K A N U N Y A R A R I N A
B O Z M A
İNCELENEN KARARIN
MAHKEMESİ :Asliye Ceza Mahkemesi
SUÇ : Kasten yaralama
İNCELEME KONUSU
KARAR : Mahkûmiyet
KANUN YARARINA BOZMA
YOLUNA BAŞVURAN : Adalet Bakanlığının istemi üzerine Yargıtay Cumhuriyet Başsavcılığı
TEBLİĞNAME GÖRÜŞÜ : İlgili kararın kanun yararına bozulması
Çekerek Asliye Ceza Mahkemesinin, 06.11.2019 tarihli ve 2019/50 Esas, 2019/182 Karar sayılı kararı ile hükümlü hakkında kasten yaralama suçundan, 5237 sayılı Türk Ceza Kanunu'nun (5237 sayılı Kanun) 86 ncı maddesinin ikinci fıkrası, üçüncü fıkrasının (e) bendi, 29 uncu maddesinin birinci fıkrası, 62 nci maddesinin birinci fıkrası, 52 nci maddesinin ikinci fıkrası uyarınca 2.240,00 TL adlî para cezası ile cezalandırılmasına ilişkin netice cezanın türü ve miktarı itibarıyla, Ceza Muhakemesi Kanunu’nun (5271 sayılı Kanun) 272 nci maddesinin üçüncü fıkrasının (a) bendi uyarınca kesin nitelikte olması sebebiyle 06.11.2019 tarihinde kesinleştiği belirlenmiştir.
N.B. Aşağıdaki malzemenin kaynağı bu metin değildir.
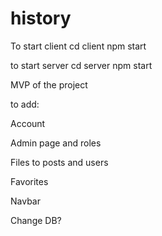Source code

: # history

To start client cd client npm start

to start server cd server  npm start

MVP of the project

to add:

Account

Admin page and roles

Files to posts and users

Favorites

Navbar

Change DB?
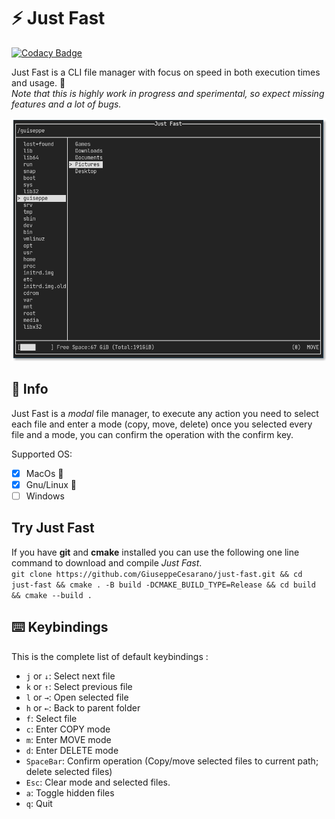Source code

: # ⚡ Just Fast

[![Codacy Badge](https://api.codacy.com/project/badge/Grade/cbf1179a0d3a42c19788210ec18efbac)](https://www.codacy.com/manual/pecorainpannacotta/just-fast?utm_source=github.com&utm_medium=referral&utm_content=GiuseppeCesarano/just-fast&utm_campaign=Badge_Grade)

Just Fast is a CLI file manager with focus on speed in both execution times and usage. 🚀  
_Note that this is highly work in progress and sperimental, so expect missing features and a lot of bugs._

![Just Fast Screenshot](resource/screenshot.png)

## 📖 Info

Just Fast is a _modal_ file manager, to execute any action you need to select each file and enter a mode (copy, move, delete) once you selected every file and a mode, you can confirm the operation with the confirm key.

Supported OS:

-   [x] MacOs 🍎
-   [x] Gnu/Linux 🐧
-   [ ] Windows

## Try Just Fast

If you have **git** and **cmake** installed you can use the following one line command to download and compile _Just Fast_.  
`git clone https://github.com/GiuseppeCesarano/just-fast.git && cd just-fast && cmake . -B build -DCMAKE_BUILD_TYPE=Release && cd build && cmake --build .`

## ⌨️ Keybindings

This is the complete list of default keybindings :

-   `j` or `↓`: Select next file
-   `k` or `↑`: Select previous file
-   `l` or `→`: Open selected file
-   `h` or `←`: Back to parent folder
-   `f`: Select file
-   `c`: Enter COPY mode
-   `m`: Enter MOVE mode
-   `d`: Enter DELETE mode
-   `SpaceBar`: Confirm operation (Copy/move selected files to current path; delete selected files)
-   `Esc`: Clear mode and selected files.
-   `a`: Toggle hidden files
-   `q`: Quit
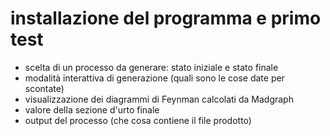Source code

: # installazione del programma e primo test

  * scelta di un processo da generare: stato iniziale e stato finale
  * modalità interattiva di generazione (quali sono le cose date per scontate)
  * visualizzazione dei diagrammi di Feynman calcolati da Madgraph
  * valore della sezione d'urto finale
  * output del processo (che cosa contiene il file prodotto)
Adalet Bakanlığının, 5271 sayılı Kanun'un 309 uncu maddesinin birinci fıkrası uyarınca, 26.07.2023 tarihli ve 2023/4474 sayılı evrakı ile kanun yararına bozma istemine istinaden düzenlenen, Yargıtay Cumhuriyet Başsavcılığının, 21.09.2023 tarihli ve KYB-2023/91422 sayılı Tebliğnamesi ile dava dosyası Daireye gönderilmekle, gereği düşünüldü:
I. İSTEM
Yargıtay Cumhuriyet Başsavcılığının, 21.09.2023 tarihli ve KYB-2023/91422 sayılı kanun yararına bozma isteminin;
“Dosya kapsamına göre, 11.01.2016 tarihinde çıkan tartışmada sanığın mağdur ...'i silahla basit tıbbi müdahale ile giderilebilecek düzeyde yaraladığı gerekçesiyle mahkumiyetine karar verilmiş ise de; mağdurun aşamalarda alınan beyanlarında sanığın kendisine eliyle vurduğunu beyan etmesi, aynı şekilde sanığın aşamalarda alınan savunmalarında mağdura eliyle vurduğuna açık ikrarda bulunması ile dosya içerisindeki diğer beyanların da bu hususu doğrulaması ve mağdurun da yargılama aşamasında sanık hakkındaki şikâyetinden 08.05.2019 tarihli celsede vazgeçmesi karşısında, 5237 sayılı Kanun'un 86/2. maddesinde düzenlenen yargılama konusu suçun, soruşturulması ve kovuşturulmasının şikayete bağlı olduğu ve şikayetten vazgeçme sebebiyle anılan Kanun'un 73/4 ile 5271 sayılı Ceza Muhakemesi Kanunu’nun 223/8. maddeleri gereğince kamu davasının düşmesine karar verilmesi gerektiği gözetilmeksizin, yazılı şekilde mahkumiyet kararı verilmesinde isabet görülmemiştir.”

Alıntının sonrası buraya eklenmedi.